TASK GOAL: Return the following entries exactly, word for word.

MATERIAL FOR THIS TASK:
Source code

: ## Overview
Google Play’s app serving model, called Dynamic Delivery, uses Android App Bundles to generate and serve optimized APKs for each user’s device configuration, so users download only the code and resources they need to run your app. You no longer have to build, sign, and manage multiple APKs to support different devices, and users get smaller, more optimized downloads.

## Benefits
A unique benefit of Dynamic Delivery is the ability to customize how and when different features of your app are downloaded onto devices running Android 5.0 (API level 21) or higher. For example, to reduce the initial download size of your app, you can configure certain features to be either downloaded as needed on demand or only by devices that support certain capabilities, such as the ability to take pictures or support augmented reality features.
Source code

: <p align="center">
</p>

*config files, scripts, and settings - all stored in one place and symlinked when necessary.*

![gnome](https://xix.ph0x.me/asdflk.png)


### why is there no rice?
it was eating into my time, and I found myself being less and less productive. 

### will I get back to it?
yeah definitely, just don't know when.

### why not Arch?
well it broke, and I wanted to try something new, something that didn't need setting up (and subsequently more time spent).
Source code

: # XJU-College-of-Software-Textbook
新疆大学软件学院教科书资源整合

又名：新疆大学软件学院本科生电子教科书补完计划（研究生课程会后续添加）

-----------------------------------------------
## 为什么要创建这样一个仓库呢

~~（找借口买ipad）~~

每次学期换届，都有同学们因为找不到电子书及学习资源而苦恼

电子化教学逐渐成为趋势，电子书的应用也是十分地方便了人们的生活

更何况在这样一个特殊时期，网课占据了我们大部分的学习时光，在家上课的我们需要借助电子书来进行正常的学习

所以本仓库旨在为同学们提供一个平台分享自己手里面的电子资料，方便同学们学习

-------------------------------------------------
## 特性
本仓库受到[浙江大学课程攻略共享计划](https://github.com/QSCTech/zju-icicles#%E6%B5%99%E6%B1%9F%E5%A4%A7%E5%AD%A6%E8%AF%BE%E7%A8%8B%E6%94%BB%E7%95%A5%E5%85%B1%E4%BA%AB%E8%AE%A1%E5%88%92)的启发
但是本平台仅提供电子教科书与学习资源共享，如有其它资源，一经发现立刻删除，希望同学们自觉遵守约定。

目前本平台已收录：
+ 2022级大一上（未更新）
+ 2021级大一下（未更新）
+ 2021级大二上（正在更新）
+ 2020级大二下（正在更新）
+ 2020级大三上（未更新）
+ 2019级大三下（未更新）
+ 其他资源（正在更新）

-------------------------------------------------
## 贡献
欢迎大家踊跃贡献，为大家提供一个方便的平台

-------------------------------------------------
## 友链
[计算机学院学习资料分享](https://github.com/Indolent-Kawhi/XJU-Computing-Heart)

ANSWER SECTION:
Source code

: ## Overview
Google Play’s app serving model, called Dynamic Delivery, uses Android App Bundles to generate and serve optimized APKs for each user’s device configuration, so users download only the code and resources they need to run your app. You no longer have to build, sign, and manage multiple APKs to support different devices, and users get smaller, more optimized downloads.

## Benefits
A unique benefit of Dynamic Delivery is the ability to customize how and when different features of your app are downloaded onto devices running Android 5.0 (API level 21) or higher. For example, to reduce the initial download size of your app, you can configure certain features to be either downloaded as needed on demand or only by devices that support certain capabilities, such as the ability to take pictures or support augmented reality features.
Source code

: <p align="center">
</p>

*config files, scripts, and settings - all stored in one place and symlinked when necessary.*

![gnome](https://xix.ph0x.me/asdflk.png)


### why is there no rice?
it was eating into my time, and I found myself being less and less productive. 

### will I get back to it?
yeah definitely, just don't know when.

### why not Arch?
well it broke, and I wanted to try something new, something that didn't need setting up (and subsequently more time spent).
Source code

: # XJU-College-of-Software-Textbook
新疆大学软件学院教科书资源整合

又名：新疆大学软件学院本科生电子教科书补完计划（研究生课程会后续添加）

-----------------------------------------------
## 为什么要创建这样一个仓库呢

~~（找借口买ipad）~~

每次学期换届，都有同学们因为找不到电子书及学习资源而苦恼

电子化教学逐渐成为趋势，电子书的应用也是十分地方便了人们的生活

更何况在这样一个特殊时期，网课占据了我们大部分的学习时光，在家上课的我们需要借助电子书来进行正常的学习

所以本仓库旨在为同学们提供一个平台分享自己手里面的电子资料，方便同学们学习

-------------------------------------------------
## 特性
本仓库受到[浙江大学课程攻略共享计划](https://github.com/QSCTech/zju-icicles#%E6%B5%99%E6%B1%9F%E5%A4%A7%E5%AD%A6%E8%AF%BE%E7%A8%8B%E6%94%BB%E7%95%A5%E5%85%B1%E4%BA%AB%E8%AE%A1%E5%88%92)的启发
但是本平台仅提供电子教科书与学习资源共享，如有其它资源，一经发现立刻删除，希望同学们自觉遵守约定。

目前本平台已收录：
+ 2022级大一上（未更新）
+ 2021级大一下（未更新）
+ 2021级大二上（正在更新）
+ 2020级大二下（正在更新）
+ 2020级大三上（未更新）
+ 2019级大三下（未更新）
+ 其他资源（正在更新）

-------------------------------------------------
## 贡献
欢迎大家踊跃贡献，为大家提供一个方便的平台

-------------------------------------------------
## 友链
[计算机学院学习资料分享](https://github.com/Indolent-Kawhi/XJU-Computing-Heart)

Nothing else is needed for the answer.